Trump Says 'Nobody Wants' Macron After French PM Snubs Him, Threatens 200% Wine Tariffs
Trump's tariff threat over diplomatic snub deepens US–EU strain as transatlantic relations face new pressure points at Davos.

US President Donald Trump has sparked a fresh transatlantic crisis after publicly ridiculing French President Emmanuel Macron and threatening to impose a crippling 200% tariff on French wine and champagne.
The escalation follows the French President's reported refusal to join Trump's newly unveiled 'Board of Peace', a $1 billion-per-seat international initiative intended to oversee global conflict resolution.
Trump dismissed Macron as irrelevant and warned that punishing trade measures could force compliance, in a rare and highly personal escalation between two allied leaders.
Speaking to reporters on Tuesday, Trump dismissed the French leader's influence, stating, 'Nobody wants him because he will be out of office very soon,' while suggesting that punitive economic measures would eventually force Macron to the table.
The friction has sent shockwaves through global markets and prompted the European Union to weigh emergency retaliatory sanctions against Washington.
The remarks, coupled with Trump's decision to publish a private message allegedly sent by Macron, have alarmed European capitals already bracing for economic pressure and diplomatic uncertainty.
Diplomatic Fallout Over 'Board of Peace' and Leaked Messages
The 'Board of Peace' initiative, unveiled by the Trump administration in late 2025 as part of an effort to shape global conflict resolution, starting with the Gaza conflict, has drawn mixed responses from world governments.
According to a draft charter circulated to roughly 60 countries, lasting membership beyond three years requires a contribution of at least £800 million ($1 billion), with the US president slated to serve as its inaugural chairman.
The French presidential camp signalled its reluctance to engage, in part, because the board's structure appears to overlap with or sideline existing multilateral frameworks, particularly the United Nations, which has long been central to international peacekeeping and diplomacy.
Macron's aides described the proposal's breadth, including extended mandates, as raising serious questions about its mandate and legal foundations.
In a striking public move, Trump shared on social media a screenshot of a private text message he said was from Macron. In it, the French president wrote that Paris and Washington were 'totally in line on Syria' and could 'do great things in Iran' but that he did not understand US actions on Greenland.
Macron also proposed organising a Group of Seven meeting in Paris and inviting a range of world leaders, including those from Ukraine, Denmark, Syria, and Russia, to the sidelines.
The decision to publish the message marked an unusual breach of diplomatic convention between heads of state. Macron's office did not immediately issue a formal confirmation of the message, but sources close to the French president told multiple outlets that the texts were authentic.
Economic Stakes and EU Response to Tariff Threats
Economists and trade officials warn that a 200% tariff on French wine and champagne could upend global markets. The United States is France's largest export market for wine and spirits, with exports valued at £3.3 billion ($4.45 billion) in 2024. Under the existing US–EU trade agreement, European wine and spirits face a 15%, which French industry groups have long sought to eliminate.
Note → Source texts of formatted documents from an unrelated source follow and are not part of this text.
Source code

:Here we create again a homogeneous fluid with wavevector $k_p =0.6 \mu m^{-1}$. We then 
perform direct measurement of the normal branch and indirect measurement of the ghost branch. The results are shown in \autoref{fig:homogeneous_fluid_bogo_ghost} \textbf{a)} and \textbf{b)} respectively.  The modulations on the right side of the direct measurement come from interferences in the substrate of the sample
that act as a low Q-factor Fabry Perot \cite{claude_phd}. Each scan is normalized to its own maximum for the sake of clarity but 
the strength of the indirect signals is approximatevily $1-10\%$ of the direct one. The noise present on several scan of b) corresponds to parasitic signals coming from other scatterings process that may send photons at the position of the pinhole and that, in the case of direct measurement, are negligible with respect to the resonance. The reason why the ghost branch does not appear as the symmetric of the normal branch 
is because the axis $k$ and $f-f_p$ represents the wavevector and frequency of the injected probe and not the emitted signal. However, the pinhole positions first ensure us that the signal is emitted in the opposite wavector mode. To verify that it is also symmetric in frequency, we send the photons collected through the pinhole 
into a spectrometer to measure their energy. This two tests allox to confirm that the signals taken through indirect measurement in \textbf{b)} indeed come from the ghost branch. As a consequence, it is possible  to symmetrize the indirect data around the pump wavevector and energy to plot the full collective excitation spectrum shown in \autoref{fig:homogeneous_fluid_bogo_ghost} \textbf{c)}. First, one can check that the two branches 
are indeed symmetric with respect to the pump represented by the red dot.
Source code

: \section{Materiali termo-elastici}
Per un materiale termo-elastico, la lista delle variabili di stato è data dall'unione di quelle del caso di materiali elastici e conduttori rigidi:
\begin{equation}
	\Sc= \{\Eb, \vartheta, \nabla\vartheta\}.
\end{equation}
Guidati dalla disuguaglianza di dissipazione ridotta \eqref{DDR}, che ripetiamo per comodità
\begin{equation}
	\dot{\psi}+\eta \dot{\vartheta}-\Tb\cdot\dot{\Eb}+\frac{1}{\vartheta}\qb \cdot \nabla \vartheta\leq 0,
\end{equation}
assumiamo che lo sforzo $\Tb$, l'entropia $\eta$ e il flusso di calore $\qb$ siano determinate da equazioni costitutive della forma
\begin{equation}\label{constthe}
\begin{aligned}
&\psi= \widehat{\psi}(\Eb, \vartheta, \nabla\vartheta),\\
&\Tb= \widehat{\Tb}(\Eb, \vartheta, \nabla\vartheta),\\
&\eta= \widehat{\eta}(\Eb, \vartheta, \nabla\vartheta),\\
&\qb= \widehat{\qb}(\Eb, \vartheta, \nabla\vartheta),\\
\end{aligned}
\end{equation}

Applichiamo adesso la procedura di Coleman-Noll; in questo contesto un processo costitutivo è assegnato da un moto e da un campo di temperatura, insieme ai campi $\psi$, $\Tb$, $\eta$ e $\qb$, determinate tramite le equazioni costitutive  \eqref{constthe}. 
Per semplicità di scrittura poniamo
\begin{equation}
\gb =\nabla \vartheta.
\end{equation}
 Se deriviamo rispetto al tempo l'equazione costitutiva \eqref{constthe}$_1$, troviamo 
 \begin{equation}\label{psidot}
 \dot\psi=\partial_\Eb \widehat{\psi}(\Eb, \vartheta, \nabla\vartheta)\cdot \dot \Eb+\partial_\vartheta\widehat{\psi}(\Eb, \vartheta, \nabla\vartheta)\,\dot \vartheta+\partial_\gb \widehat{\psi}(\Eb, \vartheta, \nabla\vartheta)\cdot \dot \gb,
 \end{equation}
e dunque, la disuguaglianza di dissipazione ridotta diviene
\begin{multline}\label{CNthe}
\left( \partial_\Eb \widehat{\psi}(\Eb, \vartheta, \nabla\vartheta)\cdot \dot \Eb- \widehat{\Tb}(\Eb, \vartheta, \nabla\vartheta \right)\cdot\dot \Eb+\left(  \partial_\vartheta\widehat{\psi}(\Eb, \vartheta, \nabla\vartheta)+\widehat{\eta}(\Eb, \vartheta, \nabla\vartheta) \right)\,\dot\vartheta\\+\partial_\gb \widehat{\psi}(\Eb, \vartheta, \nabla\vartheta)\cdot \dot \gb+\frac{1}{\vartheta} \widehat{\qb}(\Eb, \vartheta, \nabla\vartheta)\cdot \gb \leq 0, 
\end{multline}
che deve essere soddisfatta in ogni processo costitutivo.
Financial markets reacted swiftly. Shares in major French luxury and beverage companies, including those that own premier champagne producers, slipped on reports of the tariff threat. Trade analysts said that even the prospect of punitive duties creates uncertainty for investors in an already volatile economic climate.
Across the European Union, discussions are underway about how to respond should the US implement such tariffs. EU leaders are preparing emergency measures, including a potential £81 billion ($109 billion) package of retaliatory tariffs on American goods and the activation of the bloc's so-called Anti-Coercion Instrument, designed to protect EU markets and respond to economic blackmail.
Meanwhile, at a separate emergency meeting in Brussels, German and French finance ministers reiterated that Europe will not be 'blackmailed' into policy concessions through economic threats, insisting that longstanding transatlantic alliances require cooperation rather than coercion.
Broader Implications for Transatlantic Relations
The Macron tariff dispute is happening against a backdrop of multiple strains in US–Europe relations. Trump's insistence on acquiring strategic control of Greenland from Denmark and his imposition of escalating tariffs on eight European countries last week added layers of complexity to diplomatic ties, prompting EU summits to seek unified responses.

Critics argue that leveraging trade policy to coerce allied governments risks undermining the post-World War Two transatlantic order that has anchored NATO and Western diplomatic frameworks for decades.
Proponents of the peace board contend that novel structures could complement, not replace, existing institutions. The debate over this balance plays out in capitals from Paris to Washington, with high stakes for international security partnerships.
For now, Trump's remarks have ensured that what began as a policy disagreement has become a personal and economic flashpoint — one likely to reverberate far beyond vineyards in France.